Hiromi – Beyond standards, recensione.
Va detto che la copertina non aiuta. La pettinatura improbabile, i colori sgargianti e quasi fuori standard per le consuetudini grafiche Telarc… Poi capita che ti riagganci proprio a questo aspetto per dire che vabbè, dai, magari è proprio perché si vuol sottolineare un’originalità, un’unicità… E poi il tutolo, che fa un po’ presuntuosetto e, insomma, uno magari cercherebbe di evitarlo… Epperò ok, dai, va bene, parliamo tanto di musica liquida e sono 5 minuti che ciarliamo guardando un pezzo di plastica. Quand’è che ascoltiamo?
Si parte: l’intro serve a far capire come si possa partire da un brano per trasformarlo in quello che è il numero 2 della tracklist. E’ l’unico momento del CD in cui ho avuto qualche paura di ritorno alla fusion anni ’80, e averlo scelto come apertura si può discutere come mossa.
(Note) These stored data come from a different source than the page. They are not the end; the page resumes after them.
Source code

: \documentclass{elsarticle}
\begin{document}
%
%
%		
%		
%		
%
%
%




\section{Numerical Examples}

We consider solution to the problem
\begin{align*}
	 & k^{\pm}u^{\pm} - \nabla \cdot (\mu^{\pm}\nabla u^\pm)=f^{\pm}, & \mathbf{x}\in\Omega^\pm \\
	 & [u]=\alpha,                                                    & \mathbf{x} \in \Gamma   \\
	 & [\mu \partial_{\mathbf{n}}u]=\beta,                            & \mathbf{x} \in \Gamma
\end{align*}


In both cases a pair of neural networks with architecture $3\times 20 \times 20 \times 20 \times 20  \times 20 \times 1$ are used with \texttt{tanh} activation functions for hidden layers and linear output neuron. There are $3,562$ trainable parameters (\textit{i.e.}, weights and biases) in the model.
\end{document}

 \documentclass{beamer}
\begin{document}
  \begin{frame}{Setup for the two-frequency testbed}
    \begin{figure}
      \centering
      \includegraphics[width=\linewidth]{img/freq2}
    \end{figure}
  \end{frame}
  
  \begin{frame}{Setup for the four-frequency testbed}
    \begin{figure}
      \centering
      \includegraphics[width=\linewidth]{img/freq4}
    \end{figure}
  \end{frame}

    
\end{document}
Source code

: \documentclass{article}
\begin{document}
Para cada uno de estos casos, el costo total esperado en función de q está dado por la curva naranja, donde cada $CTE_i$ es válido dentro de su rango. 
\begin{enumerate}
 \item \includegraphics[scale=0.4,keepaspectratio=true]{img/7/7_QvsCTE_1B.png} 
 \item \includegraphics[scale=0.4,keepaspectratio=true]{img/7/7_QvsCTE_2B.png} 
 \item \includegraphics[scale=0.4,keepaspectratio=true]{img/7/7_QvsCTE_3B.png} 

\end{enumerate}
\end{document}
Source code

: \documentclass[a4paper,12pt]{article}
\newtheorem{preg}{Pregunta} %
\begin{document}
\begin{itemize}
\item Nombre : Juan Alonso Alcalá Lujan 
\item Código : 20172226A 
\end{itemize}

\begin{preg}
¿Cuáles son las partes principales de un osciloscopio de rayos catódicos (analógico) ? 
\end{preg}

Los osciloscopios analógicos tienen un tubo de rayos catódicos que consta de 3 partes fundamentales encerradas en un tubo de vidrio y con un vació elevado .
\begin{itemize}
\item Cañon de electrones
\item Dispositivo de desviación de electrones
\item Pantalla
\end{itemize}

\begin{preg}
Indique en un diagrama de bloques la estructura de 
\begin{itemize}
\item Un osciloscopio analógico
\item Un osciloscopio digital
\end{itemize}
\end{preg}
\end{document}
Alcune impostazioni ritmiche ed architetturali con accenti un po’ di genere avrebbero potuto lasciare il passo ad un approccio più smarcato dal mainstream, soprattutto in virtù (è il caso di dirlo) di quanto poi accade nel resto del CD, uno spumeggiante ventaglio di bravure diffuse, con un quartetto affiatato e tecnicamente tosto guidato da un portento, di cui molto si potrà dire e probabilmente si dirà ma di cui è impossibile non riconoscere un livello esecutivo sfolgorante ed una padronanza del pianoforte decisamente altissima, anche in considerazione del fatto che stiamo parlando di una musicista del 1979.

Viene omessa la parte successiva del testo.